Brown Bag Talk by A/P Stuart Derbyshire on 16 January

Stuart

Speaker: A/P Stuart Derbyshire

Title: The Proposed Human Biomedical Research Bill: A Looming Crisis For Research In Singapore

Date: 16 January, 1-2pm 

Venue: AS4/02-08 (Psychology Department Meeting Room)

Abstract:

The Nuremberg code, a response to the 1946 Nuremberg Medical Trials, was the first attempt to formally state ethical requirements for medical research. The Code was generally ignored as a response to the peculiarly barbaric Nazi atrocities and an unnecessary fetter on normal research.

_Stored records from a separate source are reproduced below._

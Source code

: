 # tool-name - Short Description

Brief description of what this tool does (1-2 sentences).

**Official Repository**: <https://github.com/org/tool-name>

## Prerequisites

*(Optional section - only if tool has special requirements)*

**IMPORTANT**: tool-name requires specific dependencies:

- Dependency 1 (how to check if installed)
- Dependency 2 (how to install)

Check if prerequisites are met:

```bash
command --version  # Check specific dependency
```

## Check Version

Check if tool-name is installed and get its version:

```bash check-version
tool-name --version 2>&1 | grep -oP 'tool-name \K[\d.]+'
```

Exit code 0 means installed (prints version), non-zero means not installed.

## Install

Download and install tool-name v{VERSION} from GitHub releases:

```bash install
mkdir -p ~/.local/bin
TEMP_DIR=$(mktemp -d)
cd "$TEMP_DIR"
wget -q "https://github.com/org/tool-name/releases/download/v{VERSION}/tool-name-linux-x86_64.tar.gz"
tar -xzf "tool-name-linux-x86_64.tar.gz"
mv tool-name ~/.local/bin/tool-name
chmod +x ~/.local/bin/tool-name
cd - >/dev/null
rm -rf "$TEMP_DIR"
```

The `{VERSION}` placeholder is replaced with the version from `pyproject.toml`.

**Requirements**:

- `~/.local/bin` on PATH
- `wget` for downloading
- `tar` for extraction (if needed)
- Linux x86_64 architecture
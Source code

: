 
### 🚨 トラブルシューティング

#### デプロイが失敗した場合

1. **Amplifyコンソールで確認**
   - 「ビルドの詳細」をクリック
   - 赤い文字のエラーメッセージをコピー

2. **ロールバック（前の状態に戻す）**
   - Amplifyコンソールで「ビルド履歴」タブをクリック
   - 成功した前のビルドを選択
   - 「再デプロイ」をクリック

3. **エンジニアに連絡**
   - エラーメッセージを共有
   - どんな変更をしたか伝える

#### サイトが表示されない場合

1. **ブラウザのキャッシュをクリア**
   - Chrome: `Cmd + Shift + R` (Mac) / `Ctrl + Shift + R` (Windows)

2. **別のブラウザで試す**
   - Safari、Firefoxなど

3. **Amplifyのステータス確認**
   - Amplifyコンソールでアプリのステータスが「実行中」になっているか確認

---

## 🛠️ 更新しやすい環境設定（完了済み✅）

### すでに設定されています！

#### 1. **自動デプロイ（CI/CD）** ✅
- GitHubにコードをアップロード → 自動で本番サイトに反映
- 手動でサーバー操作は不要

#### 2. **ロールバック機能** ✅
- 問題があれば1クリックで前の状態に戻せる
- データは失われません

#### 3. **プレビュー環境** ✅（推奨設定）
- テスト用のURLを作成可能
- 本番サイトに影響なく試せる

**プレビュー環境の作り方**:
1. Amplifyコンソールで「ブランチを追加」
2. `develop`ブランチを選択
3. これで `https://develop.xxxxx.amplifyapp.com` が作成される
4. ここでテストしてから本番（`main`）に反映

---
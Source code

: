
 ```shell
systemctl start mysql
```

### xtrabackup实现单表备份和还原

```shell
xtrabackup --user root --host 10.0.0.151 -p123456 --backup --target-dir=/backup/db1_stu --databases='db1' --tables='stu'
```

A series of research scandals, however, led to more successful attempts at regulating medical research and to the introduction of various ethical committees during the 1970s. Since then, ethical committees have expanded their remit to regulate social as well as medical research and operate according to precautionary standards that far exceed what is necessary to protect public safety. The recently proposed Human Biomedical Research Bill will add a severely punitive framework to enforce regulatory compliance. The rationale for such a framework is uncertain but the outcomes are predictable: Researchers will practice defensive research and work according to the principle of covering their backs. Deficient research designs, avoidance of difficult populations such as children and the disabled, and safe, boilerplate, boring student research projects are the inevitable consequences of a defensive research environment. 

About the Speaker:

Stuart is an A/P at NUS Psychology and currently serves on the British Pregnancy Advisory Service Research Ethics committee as well as the Psychology Department Ethics committee (DERC). Previously he has chaired the University of Birmingham Psychology Ethics committee and was a founding member of the central UoB Research Ethics committee (despite leading the charge not to cooperate with it). He has also written and lectured extensively (generally in a hostile manner) on research ethics.